TEMPO.CO, Makassar - Petani dan aktivis LSM tersangka pembuat uang palsu di Sidrap terancam 10 tahun bui dan denda Rp 10 miliar. Arfa Abdullah (47), Rusman (37) dan Parman (51) dijerat Pasal 36 Undang-Undang Nomor 7 Tahun 2011 tentang mata uang. "Tindakan mereka merugikan orang lain dan negara," kata Kepala Kepolisian Resor Sidrap, Ajun Komisaris Besar Anggi N Siregar, Rabu, 21 Oktober 2015.
Hingga kini, Anggi mengatakan kepolisian sedang menelisik peredaran uang palsu yang dibuat Arfa dkk. Hal lain, pihaknya mencari tahu kemungkinan adanya pelaku lain dalam praktek pembuatan dan peredaran uang palsu itu. Anggi enggan berkomentar perihal proses pengembangan kasus lantaran teknis penyidikan. "Kami masih bekerja melakukan pengembangan, baik itu lokasi peredaran dan kemungkinan pelaku lain," tuturnya.
Anggi menambahkan ancaman hukuman tersangka pembuat uang palsu itu kemungkinan bertambah mengingat adanya indikasi kejahatan lain yang mereka lakoni. Saat ditangkap di rumah kontrakan di Jalan Usman Balo, Kelurahan Lakessi, Kecamatan Maritengngae, Kabupaten Sidrap, Kamis, 15 Oktober lalu, pihaknya menemukan sebuah ketapel dan 66 anak panah serta plastik kosong bekas sabu. "Kalau terbukti, tentunya kena pasal berlapis," ucap bekas Kepala Satuan Lalu Lintas Polrestabes Makassar itu.

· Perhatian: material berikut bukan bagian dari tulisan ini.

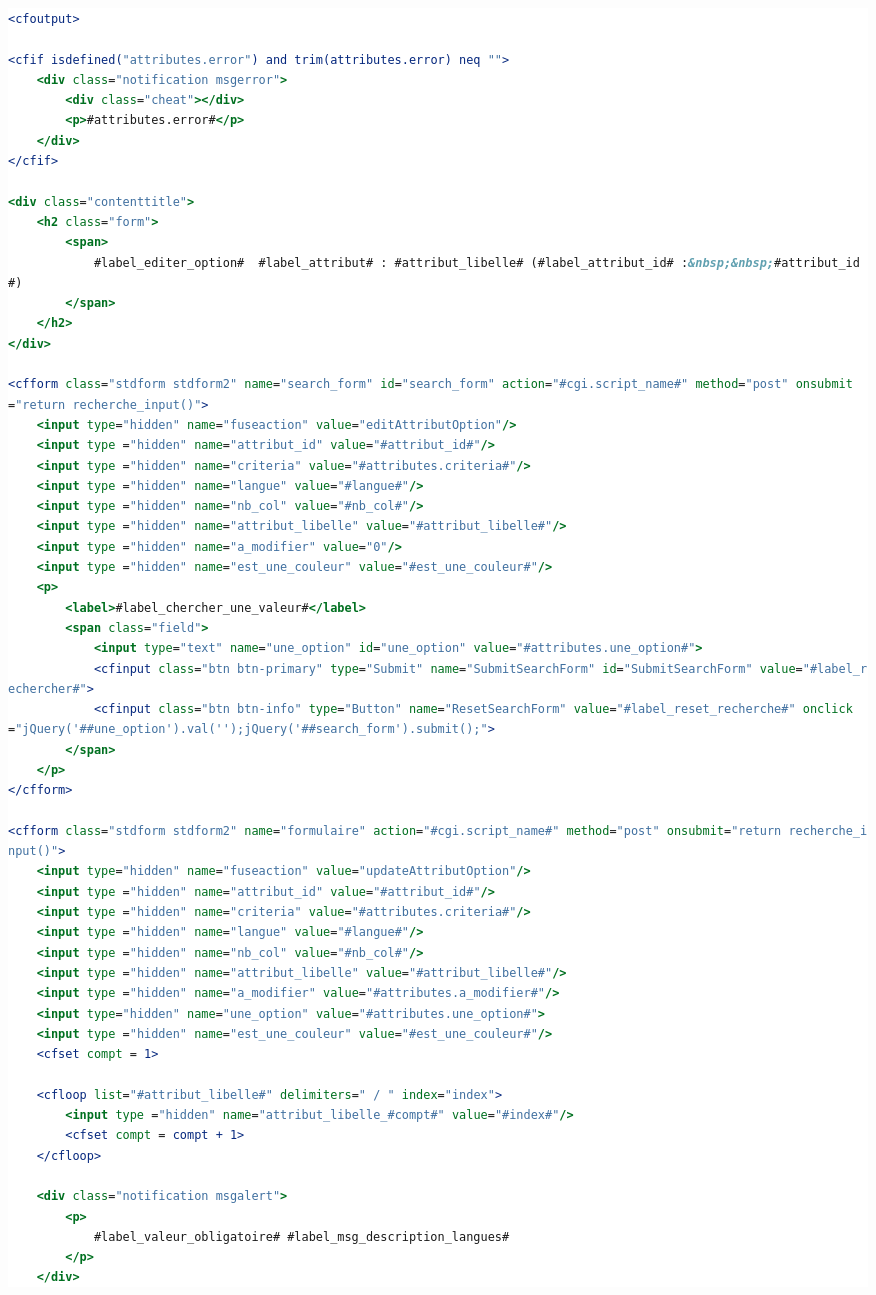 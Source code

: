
 ```coldfusion
<cfoutput>

<cfif isdefined("attributes.error") and trim(attributes.error) neq "">
    <div class="notification msgerror">
        <div class="cheat"></div>
        <p>#attributes.error#</p>
    </div>
</cfif>

<div class="contenttitle">
    <h2 class="form">
        <span>
            #label_editer_option#  #label_attribut# : #attribut_libelle# (#label_attribut_id# :&nbsp;&nbsp;#attribut_id#)
        </span>
    </h2>
</div>

<cfform class="stdform stdform2" name="search_form" id="search_form" action="#cgi.script_name#" method="post" onsubmit="return recherche_input()">
    <input type="hidden" name="fuseaction" value="editAttributOption"/>
    <input type ="hidden" name="attribut_id" value="#attribut_id#"/>
    <input type ="hidden" name="criteria" value="#attributes.criteria#"/>
    <input type ="hidden" name="langue" value="#langue#"/>
    <input type ="hidden" name="nb_col" value="#nb_col#"/>
    <input type ="hidden" name="attribut_libelle" value="#attribut_libelle#"/>
    <input type ="hidden" name="a_modifier" value="0"/>
    <input type ="hidden" name="est_une_couleur" value="#est_une_couleur#"/>
    <p>
        <label>#label_chercher_une_valeur#</label>
        <span class="field">
            <input type="text" name="une_option" id="une_option" value="#attributes.une_option#">
            <cfinput class="btn btn-primary" type="Submit" name="SubmitSearchForm" id="SubmitSearchForm" value="#label_rechercher#">
            <cfinput class="btn btn-info" type="Button" name="ResetSearchForm" value="#label_reset_recherche#" onclick="jQuery('##une_option').val('');jQuery('##search_form').submit();">
        </span>
    </p>
</cfform>

<cfform class="stdform stdform2" name="formulaire" action="#cgi.script_name#" method="post" onsubmit="return recherche_input()">
    <input type="hidden" name="fuseaction" value="updateAttributOption"/>
    <input type ="hidden" name="attribut_id" value="#attribut_id#"/>
    <input type ="hidden" name="criteria" value="#attributes.criteria#"/>
    <input type ="hidden" name="langue" value="#langue#"/>
    <input type ="hidden" name="nb_col" value="#nb_col#"/>
    <input type ="hidden" name="attribut_libelle" value="#attribut_libelle#"/>
    <input type ="hidden" name="a_modifier" value="#attributes.a_modifier#"/>
    <input type="hidden" name="une_option" value="#attributes.une_option#">
    <input type ="hidden" name="est_une_couleur" value="#est_une_couleur#"/>
    <cfset compt = 1>
        
    <cfloop list="#attribut_libelle#" delimiters=" / " index="index">
        <input type ="hidden" name="attribut_libelle_#compt#" value="#index#"/>
        <cfset compt = compt + 1>
    </cfloop>  
     
    <div class="notification msgalert">
        <p>
            #label_valeur_obligatoire# #label_msg_description_langues#
        </p>
    </div>
```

Komplotan tersangka pembuat uang palsu itu dicokok bersama barang bukti berupa ratusan lembar uang palsu pecahan Rp 100 ribu, seratusan lembar uang palsu pecahan Rp 50 ribu, puluhan lembar uang palsu pecahan Rp 20 ribu, 29 lembar uang palsu pecahan Rp 10 ribu dan 15 lembar uang palsu pecahan Rp 5 ribu. Bila dikalkulasi, ketiga tersangka mengantongi uang palsu sebanyak Rp 58,6 juta. Turut disita pula uang asli Rp 150 ribu.

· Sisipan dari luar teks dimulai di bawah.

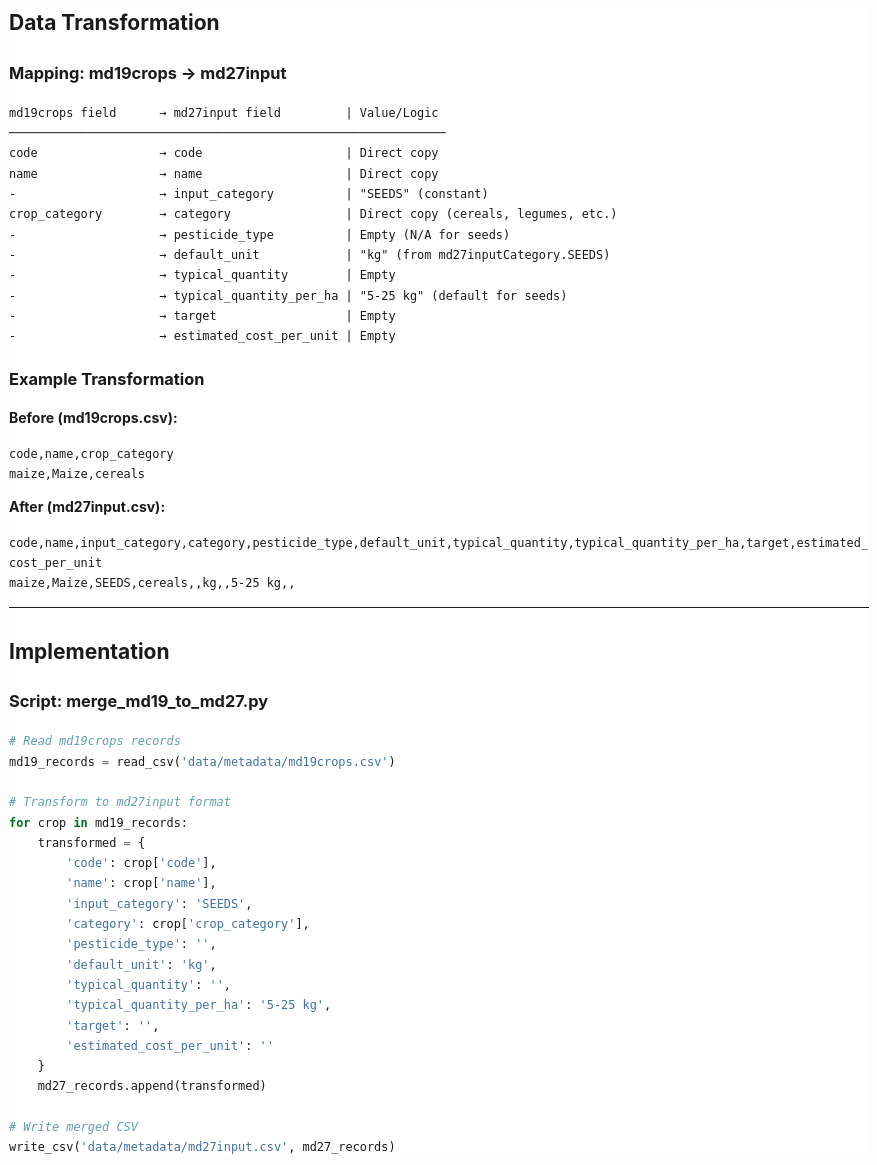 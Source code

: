 
## Data Transformation

### Mapping: md19crops → md27input

```
md19crops field      → md27input field         | Value/Logic
─────────────────────────────────────────────────────────────
code                 → code                    | Direct copy
name                 → name                    | Direct copy
-                    → input_category          | "SEEDS" (constant)
crop_category        → category                | Direct copy (cereals, legumes, etc.)
-                    → pesticide_type          | Empty (N/A for seeds)
-                    → default_unit            | "kg" (from md27inputCategory.SEEDS)
-                    → typical_quantity        | Empty
-                    → typical_quantity_per_ha | "5-25 kg" (default for seeds)
-                    → target                  | Empty
-                    → estimated_cost_per_unit | Empty
```

### Example Transformation

**Before (md19crops.csv):**
```csv
code,name,crop_category
maize,Maize,cereals
```

**After (md27input.csv):**
```csv
code,name,input_category,category,pesticide_type,default_unit,typical_quantity,typical_quantity_per_ha,target,estimated_cost_per_unit
maize,Maize,SEEDS,cereals,,kg,,5-25 kg,,
```

---

## Implementation

### Script: merge_md19_to_md27.py

```python
# Read md19crops records
md19_records = read_csv('data/metadata/md19crops.csv')

# Transform to md27input format
for crop in md19_records:
    transformed = {
        'code': crop['code'],
        'name': crop['name'],
        'input_category': 'SEEDS',
        'category': crop['crop_category'],
        'pesticide_type': '',
        'default_unit': 'kg',
        'typical_quantity': '',
        'typical_quantity_per_ha': '5-25 kg',
        'target': '',
        'estimated_cost_per_unit': ''
    }
    md27_records.append(transformed)

# Write merged CSV
write_csv('data/metadata/md27input.csv', md27_records)
```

Kepolisian juga mengamankan sejumlah barang bukti lain. Di antaranya, 2 unit printer, 2 unit laptop, sebuah tas, sebuah papper cutter, sebuah ketapel dan 66 anak panah berujung paku, 4 lembar cetakan benang pengaman uang palsu pecahan Rp 50 ribu, 6 lembar cetakan benang pengaman uang palsu pecahan Rp 100 ribu, 2 lembar cetakan benang pengaman uang palsu pecahan Rp 20 ribu, 1 rim kertas, 3 unit telepon seluler dan sebilah badik.
Latar belakang para tersangka disebutnya beragam. Di antaranya, Arfa adalah pekerja swasta dan tercatat sebagai aktivis salah satu LSM di Sidrap. Adapun, Rusman dikenal sebagai petani dan Parman adalah pekerja swasta. Mereka mengakui baru kali ini membuat uang palsu. Tapi, kepolisian belum mempercayainya dan masih melakukan pendalaman. "Penyidik masih mendalami keterangan tersangka," tutur dia.

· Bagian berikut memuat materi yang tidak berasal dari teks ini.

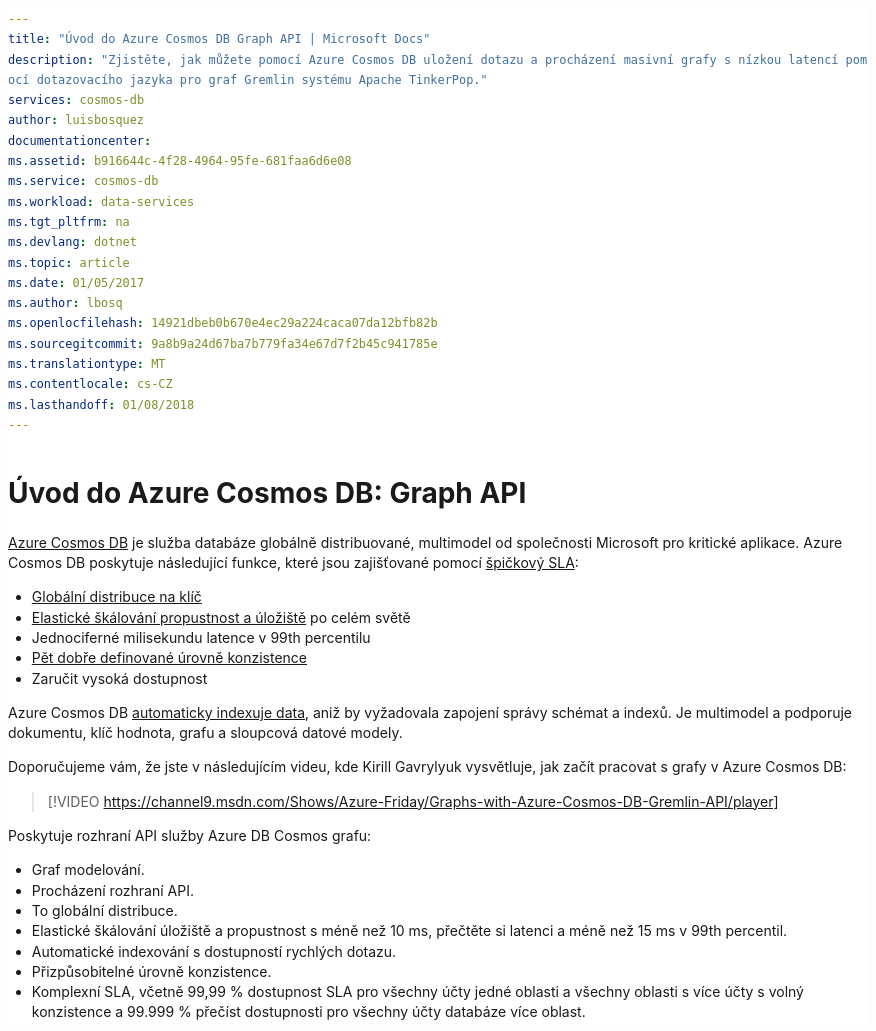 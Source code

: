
 ```yaml
---
title: "Úvod do Azure Cosmos DB Graph API | Microsoft Docs"
description: "Zjistěte, jak můžete pomocí Azure Cosmos DB uložení dotazu a procházení masivní grafy s nízkou latencí pomocí dotazovacího jazyka pro graf Gremlin systému Apache TinkerPop."
services: cosmos-db
author: luisbosquez
documentationcenter: 
ms.assetid: b916644c-4f28-4964-95fe-681faa6d6e08
ms.service: cosmos-db
ms.workload: data-services
ms.tgt_pltfrm: na
ms.devlang: dotnet
ms.topic: article
ms.date: 01/05/2017
ms.author: lbosq
ms.openlocfilehash: 14921dbeb0b670e4ec29a224caca07da12bfb82b
ms.sourcegitcommit: 9a8b9a24d67ba7b779fa34e67d7f2b45c941785e
ms.translationtype: MT
ms.contentlocale: cs-CZ
ms.lasthandoff: 01/08/2018
---
```

# <a name="introduction-to-azure-cosmos-db-graph-api"></a>Úvod do Azure Cosmos DB: Graph API

[Azure Cosmos DB](introduction.md) je služba databáze globálně distribuované, multimodel od společnosti Microsoft pro kritické aplikace. Azure Cosmos DB poskytuje následující funkce, které jsou zajišťované pomocí [špičkový SLA](https://azure.microsoft.com/support/legal/sla/cosmos-db/):

* [Globální distribuce na klíč](distribute-data-globally.md)
* [Elastické škálování propustnost a úložiště](partition-data.md) po celém světě
* Jednociferné milisekundu latence v 99th percentilu
* [Pět dobře definované úrovně konzistence](consistency-levels.md)
* Zaručit vysoká dostupnost 

Azure Cosmos DB [automaticky indexuje data](http://www.vldb.org/pvldb/vol8/p1668-shukla.pdf), aniž by vyžadovala zapojení správy schémat a indexů. Je multimodel a podporuje dokumentu, klíč hodnota, grafu a sloupcová datové modely.

Doporučujeme vám, že jste v následujícím videu, kde Kirill Gavrylyuk vysvětluje, jak začít pracovat s grafy v Azure Cosmos DB:

> [!VIDEO https://channel9.msdn.com/Shows/Azure-Friday/Graphs-with-Azure-Cosmos-DB-Gremlin-API/player]
> 
> 

Poskytuje rozhraní API služby Azure DB Cosmos grafu:

- Graf modelování.
- Procházení rozhraní API.
- To globální distribuce.
- Elastické škálování úložiště a propustnost s méně než 10 ms, přečtěte si latenci a méně než 15 ms v 99th percentil.
- Automatické indexování s dostupností rychlých dotazu.
- Přizpůsobitelné úrovně konzistence.
- Komplexní SLA, včetně 99,99 % dostupnost SLA pro všechny účty jedné oblasti a všechny oblasti s více účty s volný konzistence a 99.999 % přečíst dostupnosti pro všechny účty databáze více oblast.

Wakil Direktur Lembaga Bantuan Hukum Makassar, Zulkifli Hasanuddin, mengapresiasi kepolisian yang berhasil mengungkap pembuatan uang palsu di sebuah rumah kontrakan di Sidrap. Namun, kepolisian tidak boleh berpuas diri dan harus mengusut peredaran uang palsu itu. Ia khawatir uang palsu itu nantinya dipakai saat pilkada serentak pada Desember mendatang. "Bisa saja dimanfaatkan untuk momentum pilkada serentak. Itu harus diantisipasi kepolisian," ucap dia.
Zulkifli menambahkan kepolisian diharapkan juga menerapkan pasal yang memberatkan buat para tersangka pembuat uang palsu. Dengan begitu, hukumannya nanti dapat memberikan efek jera. Toh, tindak pidana yang dilakoni mereka sangat serius dan merugikan semua pihak. LBH Makassar juga mengimbau masyarakat lebih tanggap dan mewaspadai peredaran uang palsu. Bila mengetahui adanya peredaran uang palsu, diharapkan segera dilaporkan ke kantor polisi agar cepat ditindak.